In Abloh’s world, the barest necessity is an open mind. In high school, he should have been listening to rap like everyone else. Instead, he was listening to Weezer. "Only in Dreams" was on his soundtrack on Wednesday morning. “Music changed my perception,” Abloh said after the show. “I’m reliving my high school years.” He relishes the same openmindedness in youth now, the culturally curious suits, lawyers and CEO’s of tomorrow. “I wanted to tell that story,” he said. “What does the future of business attire look like?”

It looked like a grey flannel pinstripe suit, with an Off-White "business casual" ID, worn with a sweatshirt skewed sideways. Or a double-breasted suit with a painted shadow lapel (always the echo of Abloh's main man Martin Margiela). Or, at a pinch, another suit in brown leather. Or the uniforms of a delivery man and a warehouseman. (They need business attire, after all.) And then there was weekend wear: a polo shirt, also dragged on the bias, a multi-pocketed combo that might suit a flyfishin' hobbyist…etc, etc.

What stood out was the relentless basic normalcy of the clothes, however much they were twisted.

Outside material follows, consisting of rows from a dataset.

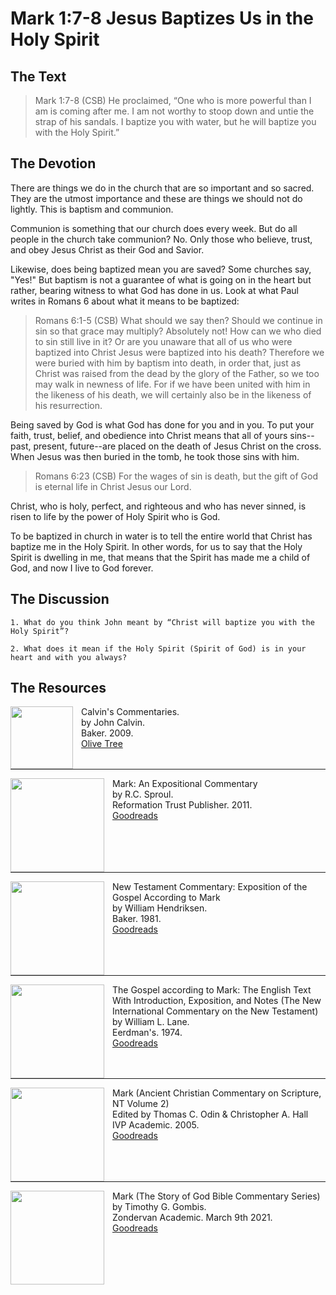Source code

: # Mark 1:7-8 Jesus Baptizes Us in the Holy Spirit

## The Text

>Mark 1:7-8 (CSB) He proclaimed, “One who is more powerful than I am is coming after me. I am not worthy to stoop down and untie the strap of his sandals. I baptize you with water, but he will baptize you with the Holy Spirit.”

## The Devotion

There are things we do in the church that are so important and so sacred. They are the utmost importance and these are things we should not do lightly. This is baptism and communion.

Communion is something that our church does every week. But do all people in the church take communion? No. Only those who believe, trust, and obey Jesus Christ as their God and Savior.

Likewise, does being baptized mean you are saved? Some churches say, "Yes!" But baptism is not a guarantee of what is going on in the heart but rather, bearing witness to what God has done in us. Look at what Paul writes in Romans 6 about what it means to be baptized:

>Romans 6:1-5 (CSB) What should we say then? Should we continue in sin so that grace may multiply? Absolutely not! How can we who died to sin still live in it? Or are you unaware that all of us who were baptized into Christ Jesus were baptized into his death? Therefore we were buried with him by baptism into death, in order that, just as Christ was raised from the dead by the glory of the Father, so we too may walk in newness of life. For if we have been united with him in the likeness of his death, we will certainly also be in the likeness of his resurrection.

Being saved by God is what God has done for you and in you. To put your faith, trust, belief, and obedience into Christ means that all of yours sins--past, present, future--are placed on the death of Jesus Christ on the cross. When Jesus was then buried in the tomb, he took those sins with him.

>Romans 6:23 (CSB) For the wages of sin is death, but the gift of God is eternal life in Christ Jesus our Lord.

Christ, who is holy, perfect, and righteous and who has never sinned, is risen to life by the power of Holy Spirit who is God.

To be baptized in church in water is to tell the entire world that Christ has baptize me in the Holy Spirit. In other words, for us to say that the Holy Spirit is dwelling in me, that means that the Spirit has made me a child of God, and now I live to God forever.

## The Discussion

```text
1. What do you think John meant by “Christ will baptize you with the Holy Spirit”? 

2. What does it mean if the Holy Spirit (Spirit of God) is in your heart and with you always? 
```

<div style="page-break-after: always;"></div>


## The Resources

<p style="clear:both;">

<img src="/images/resources/commentary-calvin-set.png" align="left" width="100" style="padding-right: 10px" />Calvin's Commentaries.  
by John Calvin.  
Baker. 2009.  
[Olive Tree](https://www.olivetree.com/store/product.php?productid=17517)

<p style="clear:both;">

---

<img src="/images/resources/commentary-mark-sproul.jpg" align="left" width="150" style="padding-right: 10px" />Mark: An Expositional Commentary  
by R.C. Sproul.  
Reformation Trust Publisher. 2011.  
[Goodreads](https://www.goodreads.com/book/show/13329901-mark?ac=1&from_search=true&qid=AjPCOwNAXj&rank=1)

<p style="clear:both;">

---

<img src="/images/resources/commentary-mark-hendriksen.jpg" align="left" width="150" style="padding-right: 10px" />New Testament Commentary: Exposition of the Gospel According to Mark  
by William Hendriksen.  
Baker. 1981.  
[Goodreads](https://www.goodreads.com/book/show/2365098.Mark)

<p style="clear:both;">

---

<img src="/images/resources/commentary-mark-lane.jpg" align="left" width="150" style="padding-right: 10px" />The Gospel according to Mark: The English Text With Introduction, Exposition, and Notes (The New International Commentary on the New Testament)  
by William L. Lane.  
Eerdman's. 1974.  
[Goodreads](https://www.goodreads.com/book/show/978619.The_Gospel_of_Mark?from_search=true&from_srp=true&qid=UOUMUiJ7z4&rank=2)

<p style="clear:both;">

---

<img src="/images/resources/commentary-mark-oden.jpg" align="left" width="150" style="padding-right: 10px" />Mark (Ancient Christian Commentary on Scripture, NT Volume 2)  
Edited by Thomas C. Odin & Christopher A. Hall  
IVP Academic. 2005.  
[Goodreads](https://www.goodreads.com/book/show/33015669-mark)

<p style="clear:both;">

---

<img src="/images/resources/commentary-mark-gombis.jpg" align="left" width="150" style="padding-right: 10px" />Mark (The Story of God Bible Commentary Series)  
by Timothy G. Gombis.   
Zondervan Academic. March 9th 2021.  
[Goodreads](https://www.goodreads.com/book/show/54287613-mark)

<p style="clear:both;">
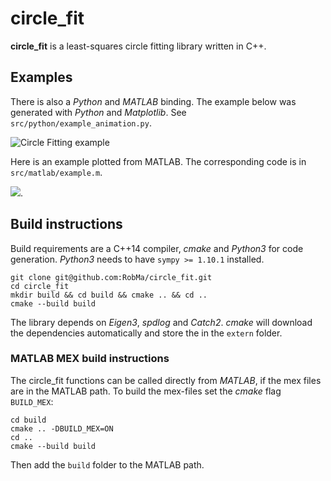 # circle_fit
**circle_fit** is a least-squares circle fitting library written in C++.

## Examples
There is also a _Python_ and _MATLAB_ binding.
The example below was generated with _Python_ and _Matplotlib_.
See `src/python/example_animation.py`.

![](src/python/example_animation.gif "Circle Fitting example")

Here is an example plotted from MATLAB.
The corresponding code is in `src/matlab/example.m`.

![](src/matlab/example.png).

## Build instructions
Build requirements are a C++14 compiler, _cmake_ and _Python3_ for code generation.
_Python3_ needs to have `sympy >= 1.10.1` installed.
```
git clone git@github.com:RobMa/circle_fit.git
cd circle_fit
mkdir build && cd build && cmake .. && cd ..
cmake --build build
```
The library depends on _Eigen3_, _spdlog_ and _Catch2_.
_cmake_ will download the dependencies automatically and store the in the `extern` folder.

### MATLAB MEX build instructions
The circle_fit functions can be called directly from _MATLAB_, if the mex files are in the MATLAB path.
To build the mex-files set the _cmake_ flag `BUILD_MEX`:
```
cd build
cmake .. -DBUILD_MEX=ON
cd ..
cmake --build build
```
Then add the `build` folder to the MATLAB path.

And this is what the world has gone gaga for? The scarf labelled SCARF? Took me back to 1984's "Repo Man", Alex Cox's genius punk takedown of generic pop culture. Thing is, aside from an open mind, Abloh's other greatest asset is his gift of the gab. "We're going to create the future," he said of himself and his optimistic — so he claimed — young constituency. "Hopefulness is embedded."

Utterly laudable, and necessary. But his presentation could be viewed through another, much more peculiar prism. The opening monologue by William Burroughs (the writer who famously managed to combine the strictest collar-and-tie business attire with an out-of-control heroin habit); the deep red of the set; the equally deep red of the finale; the soundtrack which chorused "only in dreams" and "living in a dream state"…, I'll go anywhere for a David Lynch subtext. Abloh insists he's an "American designer". Well, David Lynch is a uniquely American director. What he and Abloh might possibly have in common gave another shading to the off in off-white.